The Boston Molasses Disaster, also known as the Great Molasses Flood and the Great Boston Molasses Tragedy, occurred on January 15, 1919, in the North End neighborhood of Boston, Massachusetts in the United States. A large molasses storage tank burst, and a wave of molasses rushed through the streets at an estimated 35 mph (56 km/h), killing 21 and injuring 150. The event has entered local folklore, and residents claim that on hot summer days, the area still smells of molasses
What is molasses?
Molasses is a viscous by-product of the processing of sugar cane, grapes or sugar beets into sugar. The quality of molasses depends on the maturity of the sugar cane or sugar beet, the amount of sugar extracted, and the method of extraction. Sweet sorghum syrup is known in some parts of the United States as molasses, though it is not true molasses.
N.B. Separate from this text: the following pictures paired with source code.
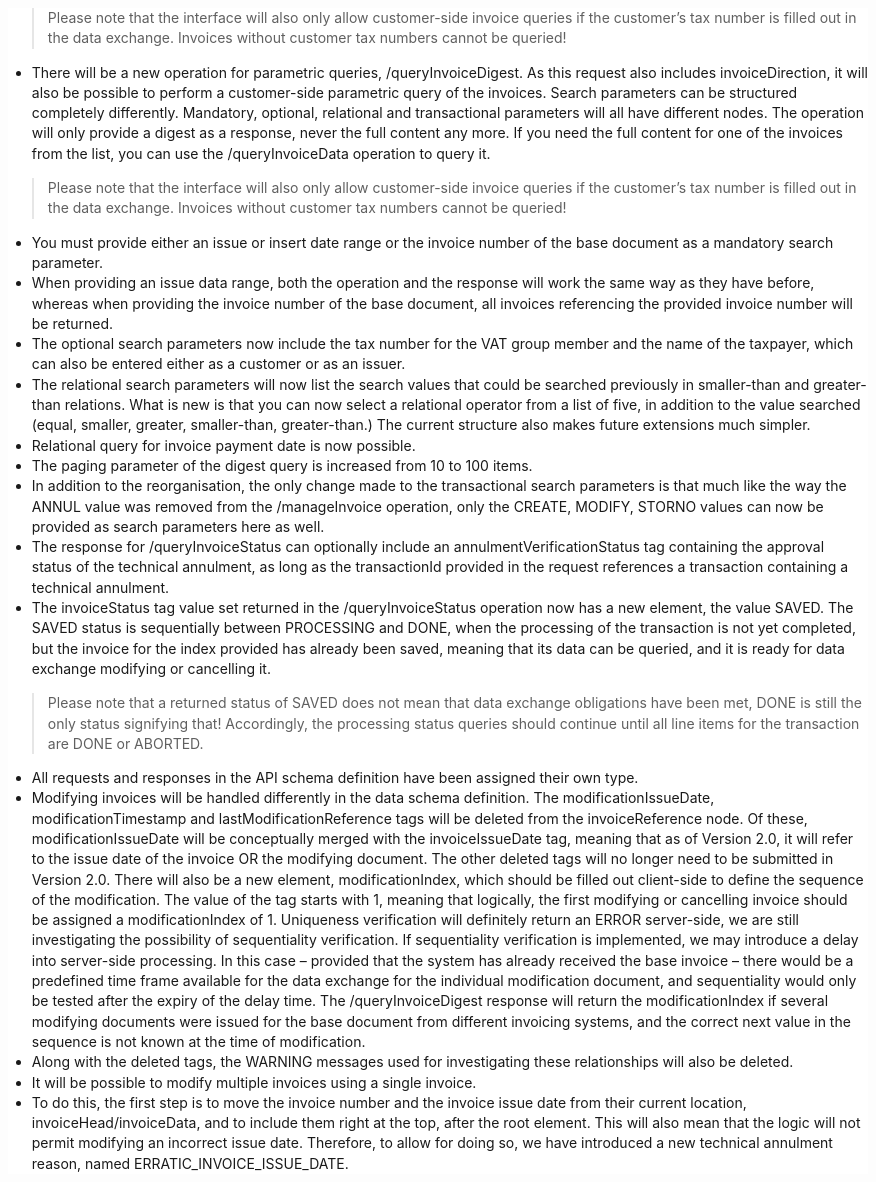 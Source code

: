 > Please note that the interface will also only allow customer-side invoice queries if the customer’s tax number is filled out in the data exchange. Invoices without customer tax numbers cannot be queried!
- There will be a new operation for parametric queries, /queryInvoiceDigest. As this request also includes invoiceDirection, it will also be possible to perform a customer-side parametric query of the invoices. Search parameters can be structured completely differently. Mandatory, optional, relational and transactional parameters will all have different nodes. The operation will only provide a digest as a response, never the full content any more. If you need the full content for one of the invoices from the list, you can use the /queryInvoiceData operation to query it.
> Please note that the interface will also only allow customer-side invoice queries if the customer’s tax number is filled out in the data exchange. Invoices without customer tax numbers cannot be queried!
- You must provide either an issue or insert date range or the invoice number of the base document as a mandatory search parameter.
- When providing an issue data range, both the operation and the response will work the same way as they have before, whereas when providing the invoice number of the base document, all invoices referencing the provided invoice number will be returned.
- The optional search parameters now include the tax number for the VAT group member and the name of the taxpayer, which can also be entered either as a customer or as an issuer.
- The relational search parameters will now list the search values that could be searched previously in smaller-than and greater-than relations. What is new is that you can now select a relational operator from a list of five, in addition to the value searched (equal, smaller, greater, smaller-than, greater-than.) The current structure also makes future extensions much simpler.
- Relational query for invoice payment date is now possible.
- The paging parameter of the digest query is increased from 10 to 100 items.
- In addition to the reorganisation, the only change made to the transactional search parameters is that much like the way the ANNUL value was removed from the /manageInvoice operation, only the CREATE, MODIFY, STORNO values can now be provided as search parameters here as well.
- The response for /queryInvoiceStatus can optionally include an annulmentVerificationStatus tag containing the approval status of the technical annulment, as long as the transactionId provided in the request references a transaction containing a technical annulment.
- The invoiceStatus tag value set returned in the /queryInvoiceStatus operation now has a new element, the value SAVED. The SAVED status is sequentially between PROCESSING and DONE, when the processing of the transaction is not yet completed, but the invoice for the index provided has already been saved, meaning that its data can be queried, and it is ready for data exchange modifying or cancelling it.
> Please note that a returned status of SAVED does not mean that data exchange obligations have been met, DONE is still the only status signifying that! Accordingly, the processing status queries should continue until all line items for the transaction are DONE or ABORTED.
- All requests and responses in the API schema definition have been assigned their own type.
- Modifying invoices will be handled differently in the data schema definition. The modificationIssueDate, modificationTimestamp and lastModificationReference tags will be deleted from the invoiceReference node. Of these, modificationIssueDate will be conceptually merged with the invoiceIssueDate tag, meaning that as of Version 2.0, it will refer to the issue date of the invoice OR the modifying document. The other deleted tags will no longer need to be submitted in Version 2.0. There will also be a new element, modificationIndex, which should be filled out client-side to define the sequence of the modification. The value of the tag starts with 1, meaning that logically, the first modifying or cancelling invoice should be assigned a modificationIndex of 1. Uniqueness verification will definitely return an ERROR server-side, we are still investigating the possibility of sequentiality verification. If sequentiality verification is implemented, we may introduce a delay into server-side processing. In this case – provided that the system has already received the base invoice – there would be a predefined time frame available for the data exchange for the individual modification document, and sequentiality would only be tested after the expiry of the delay time. The /queryInvoiceDigest response will return the modificationIndex if several modifying documents were issued for the base document from different invoicing systems, and the correct next value in the sequence is not known at the time of modification.
- Along with the deleted tags, the WARNING messages used for investigating these relationships will also be deleted.
- It will be possible to modify multiple invoices using a single invoice.
- To do this, the first step is to move the invoice number and the invoice issue date from their current location, invoiceHead/invoiceData, and to include them right at the top, after the root element. This will also mean that the logic will not permit modifying an incorrect issue date. Therefore, to allow for doing so, we have introduced a new technical annulment reason, named ERRATIC_INVOICE_ISSUE_DATE.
The disaster occurred at the Purity Distilling Company facility on January 15, 1919, an unusually warm day for January (40˚ F, 4.4˚ C). The stored molasses was awaiting transfer to the Purity plant situated between Willow Street and what is now named Evereteze Way, in Cambridge.
Near Keany Square, at 529 Commercial Street, a huge molasses tank 50 ft (15 m) tall, 90 ft (27 m) in diameter and containing as much as 2,300,000 US gal (8,700 m3) collapsed. Witnesses stated that as it collapsed, there was a loud rumbling sound, like a machine gun as the rivets shot out of the tank, and that the ground shook as if a train were passing by.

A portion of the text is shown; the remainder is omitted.